The Umoja Early Development School provides early childhood education for students ages 4-7 in a community in western Kenya. The school is able to accommodate 95 children, with local demand well exceeding the number of available spaces.
In addition to learning and playing together, the children receive two meals each school day that help ensure receptive minds and growing bodies. The quality of education has resulted in over three quarters of the children exceeding the national average grade for their age group.

Barriers as rudimentary as a school uniform can prevent a child from attending school. Some children in the Boyani area aren’t able to attend an ECD because of lack of money for uniforms or a paucity of ECD facilities. Affordability of uniforms is a countrywide problem in Kenya, with students commonly sent home if they aren’t properly attired or if the parents cannot afford the supplementary school fees. At Umoja, an all-female matriarch village located in near the town of Archers Post in Samburu County, 380 km (240 mi) from the capital, Nairobi, however, a family’s economic circumstances become the deciding factor with places allocated to the most needy students. The school facility occupies a church hall divided into class spaces with a kitchen and latrines. Recently a standpipe project was completed providing a source of potable water.

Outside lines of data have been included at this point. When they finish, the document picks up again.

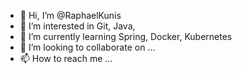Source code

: - 👋 Hi, I’m @RaphaelKunis
- 👀 I’m interested in Git, Java, 
- 🌱 I’m currently learning Spring, Docker, Kubernetes
- 💞️ I’m looking to collaborate on ...
- 📫 How to reach me ...

<!---
RaphaelKunis/RaphaelKunis is a ✨ special ✨ repository because its `README.md` (this file) appears on your GitHub profile.
You can click the Preview link to take a look at your changes.
--->
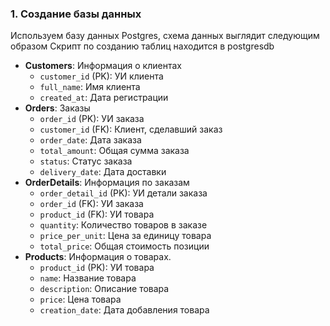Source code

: ### 1. Создание базы данных
Используем базу данных Postgres, схема данных выглядит следующим образом
Скрипт по созданию таблиц находится в postgresdb
- **Customers**: Информация о клиентах
  - `customer_id` (PK): УИ клиента
  - `full_name`: Имя клиента
  - `created_at`: Дата регистрации
- **Orders**: Заказы
  - `order_id` (PK): УИ заказа
  - `customer_id` (FK): Клиент, сделавший заказ
  - `order_date`: Дата заказа
  - `total_amount`: Общая сумма заказа
  - `status`: Статус заказа
  - `delivery_date`: Дата доставки
- **OrderDetails**: Информация по заказам
  - `order_detail_id` (PK): УИ детали заказа
  - `order_id` (FK): УИ заказа
  - `product_id` (FK): УИ товара
  - `quantity`: Количество товаров в заказе
  - `price_per_unit`: Цена за единицу товара
  - `total_price`: Общая стоимость позиции
- **Products**: Информация о товарах.
  - `product_id` (PK): УИ товара
  - `name`: Название товара
  - `description`: Описание товара
  - `price`: Цена товара
  - `creation_date`: Дата добавления товара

The school began in 1997 and relocated to its present site a decade ago. Funding has been provided by Meal-a-Day UK. The recent drop in the value of the British pound has created a projected shortfall in their budget and consequently, WCF has agreed to fund the school’s 2017 operating expenses of $16,000. This includes the cost of the feeding program, salaries for the three teachers, two cooks and two caretakers, together with costs for learning materials. The average cost per child is approximately $150 per annum.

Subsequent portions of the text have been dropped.